Saved entries
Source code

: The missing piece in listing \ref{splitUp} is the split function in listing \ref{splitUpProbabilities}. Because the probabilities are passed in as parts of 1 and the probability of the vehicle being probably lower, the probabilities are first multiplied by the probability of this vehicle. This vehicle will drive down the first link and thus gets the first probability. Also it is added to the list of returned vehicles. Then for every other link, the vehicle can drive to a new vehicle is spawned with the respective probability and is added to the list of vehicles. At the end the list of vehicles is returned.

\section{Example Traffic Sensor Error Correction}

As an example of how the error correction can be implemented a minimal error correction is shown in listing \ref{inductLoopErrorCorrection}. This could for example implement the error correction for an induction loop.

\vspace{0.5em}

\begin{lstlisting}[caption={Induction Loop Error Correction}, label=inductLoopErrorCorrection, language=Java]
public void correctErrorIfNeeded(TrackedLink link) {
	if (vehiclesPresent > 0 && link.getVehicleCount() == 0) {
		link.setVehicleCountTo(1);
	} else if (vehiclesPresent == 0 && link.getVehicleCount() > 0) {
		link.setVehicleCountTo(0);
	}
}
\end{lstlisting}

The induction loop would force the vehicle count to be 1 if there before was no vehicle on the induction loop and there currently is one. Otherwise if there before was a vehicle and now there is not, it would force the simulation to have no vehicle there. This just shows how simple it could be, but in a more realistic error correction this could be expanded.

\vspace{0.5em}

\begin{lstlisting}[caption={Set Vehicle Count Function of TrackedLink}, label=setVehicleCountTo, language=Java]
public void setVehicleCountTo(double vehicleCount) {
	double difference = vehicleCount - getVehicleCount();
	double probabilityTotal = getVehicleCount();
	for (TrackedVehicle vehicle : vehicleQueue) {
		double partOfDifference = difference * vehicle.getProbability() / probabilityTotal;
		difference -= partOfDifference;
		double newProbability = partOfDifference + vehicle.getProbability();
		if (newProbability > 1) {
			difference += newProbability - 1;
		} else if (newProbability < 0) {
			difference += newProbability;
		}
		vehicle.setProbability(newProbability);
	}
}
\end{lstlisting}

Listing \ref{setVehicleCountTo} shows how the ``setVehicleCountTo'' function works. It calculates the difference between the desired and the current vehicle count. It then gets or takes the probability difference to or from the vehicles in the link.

* _WHAT YOU WILL DO_
Could you reproduce every record above exactly as it stands?

* _SOLUTION BELOW_
Source code

: The missing piece in listing \ref{splitUp} is the split function in listing \ref{splitUpProbabilities}. Because the probabilities are passed in as parts of 1 and the probability of the vehicle being probably lower, the probabilities are first multiplied by the probability of this vehicle. This vehicle will drive down the first link and thus gets the first probability. Also it is added to the list of returned vehicles. Then for every other link, the vehicle can drive to a new vehicle is spawned with the respective probability and is added to the list of vehicles. At the end the list of vehicles is returned.

\section{Example Traffic Sensor Error Correction}

As an example of how the error correction can be implemented a minimal error correction is shown in listing \ref{inductLoopErrorCorrection}. This could for example implement the error correction for an induction loop.

\vspace{0.5em}

\begin{lstlisting}[caption={Induction Loop Error Correction}, label=inductLoopErrorCorrection, language=Java]
public void correctErrorIfNeeded(TrackedLink link) {
	if (vehiclesPresent > 0 && link.getVehicleCount() == 0) {
		link.setVehicleCountTo(1);
	} else if (vehiclesPresent == 0 && link.getVehicleCount() > 0) {
		link.setVehicleCountTo(0);
	}
}
\end{lstlisting}

The induction loop would force the vehicle count to be 1 if there before was no vehicle on the induction loop and there currently is one. Otherwise if there before was a vehicle and now there is not, it would force the simulation to have no vehicle there. This just shows how simple it could be, but in a more realistic error correction this could be expanded.

\vspace{0.5em}

\begin{lstlisting}[caption={Set Vehicle Count Function of TrackedLink}, label=setVehicleCountTo, language=Java]
public void setVehicleCountTo(double vehicleCount) {
	double difference = vehicleCount - getVehicleCount();
	double probabilityTotal = getVehicleCount();
	for (TrackedVehicle vehicle : vehicleQueue) {
		double partOfDifference = difference * vehicle.getProbability() / probabilityTotal;
		difference -= partOfDifference;
		double newProbability = partOfDifference + vehicle.getProbability();
		if (newProbability > 1) {
			difference += newProbability - 1;
		} else if (newProbability < 0) {
			difference += newProbability;
		}
		vehicle.setProbability(newProbability);
	}
}
\end{lstlisting}

Listing \ref{setVehicleCountTo} shows how the ``setVehicleCountTo'' function works. It calculates the difference between the desired and the current vehicle count. It then gets or takes the probability difference to or from the vehicles in the link.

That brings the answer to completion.